|State :||Czech Republic|
|Region :||Moravskoslezský kraj|
|Area :||21,401 ha|
|Geographic location :|
|Residents :||289,128 (Jan. 1, 2019)|
|Postal code :||700 00 - 720 00|
|License plate :||T|
|Next international airport :||Ostrava Airport|
|Districts:||23 city districts
37 city districts
|Lord Mayor :||Tomáš Macura (as of 2014)|
|Address:||Prokešovo náměstí 8
729 30 Ostrava
Ostrava ( German Ostrau or Mährisch-Ostrau ) is the third largest city in the Czech Republic in terms of population and area . It is the administrative center of the Moravian-Silesian Region . The city is located on the northeastern border of the Czech Republic on the Oder , ten kilometers southwest of the border with Poland and 50 kilometers north-northwest of the border with Slovakia .) (
Ostrava is located in the far northeast of Moravia in the east of the Czech Republic between the Sudetes and Beskids at the northern exit of the Moravian Gate , on the historical border between Moravia and Silesia , in the historical and cultural landscape of Lachei . Here, at the foot of the Silesian-Ostrava Castle, is the mouth of the Lučina River into the Ostrawitza (Ostravice) , which in turn - like the Oppa (Opava) and Porubka - flows into the Oder .

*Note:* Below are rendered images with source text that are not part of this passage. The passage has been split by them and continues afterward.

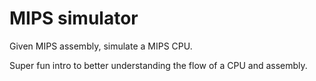 # MIPS simulator

Given MIPS assembly, simulate a MIPS CPU.

Super fun intro to better understanding the flow of a CPU and assembly.
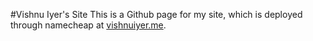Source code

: #Vishnu Iyer's Site
This is a Github page for my site, which is deployed through namecheap at <a href = "http://vishnuiyer.me">vishnuiyer.me</a>.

Average monthly temperatures and rainfall for Ostrava
Ostrava emerged from old settlements at the mouth of the Ostrawitza in the Oder. Here an amber road ran through the Moravian Gate. The Ostrava Basin has been known as the settlement area of the Slavic Golensizen tribe (Czech Holasici ) since the 10th century . Before it was first Celtic, then Germanic settlements.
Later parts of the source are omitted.